======== Records to process
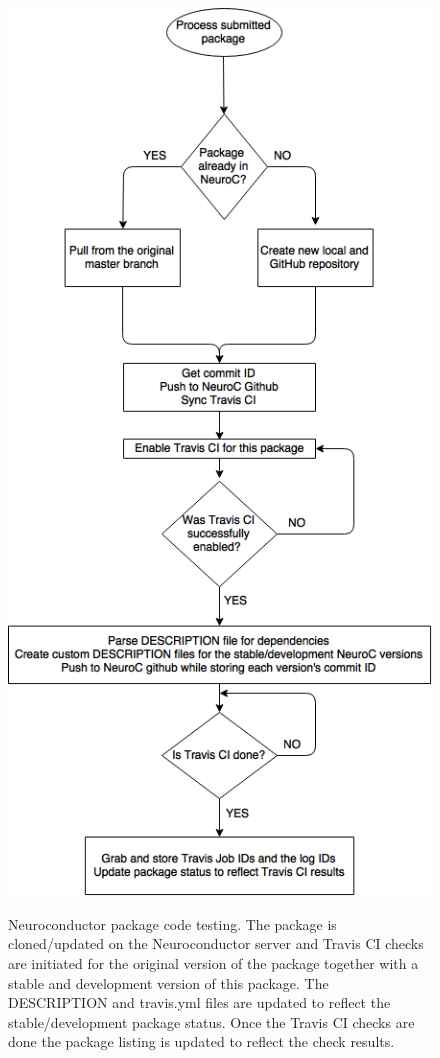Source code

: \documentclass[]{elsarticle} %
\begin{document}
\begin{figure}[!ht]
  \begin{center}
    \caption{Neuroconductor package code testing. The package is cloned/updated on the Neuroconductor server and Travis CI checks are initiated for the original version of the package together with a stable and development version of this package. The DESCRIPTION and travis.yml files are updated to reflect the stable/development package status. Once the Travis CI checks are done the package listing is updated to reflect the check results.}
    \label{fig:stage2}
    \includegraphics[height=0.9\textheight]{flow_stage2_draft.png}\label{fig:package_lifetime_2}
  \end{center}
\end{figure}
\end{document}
================
What you are asked to do
Drop the images; copy every entry above exactly.

Result of the task
Source code

: \documentclass[]{elsarticle} %
\begin{document}
\begin{figure}[!ht]
  \begin{center}
    \caption{Neuroconductor package code testing. The package is cloned/updated on the Neuroconductor server and Travis CI checks are initiated for the original version of the package together with a stable and development version of this package. The DESCRIPTION and travis.yml files are updated to reflect the stable/development package status. Once the Travis CI checks are done the package listing is updated to reflect the check results.}
    \label{fig:stage2}
    \includegraphics[height=0.9\textheight]{flow_stage2_draft.png}\label{fig:package_lifetime_2}
  \end{center}
\end{figure}
\end{document}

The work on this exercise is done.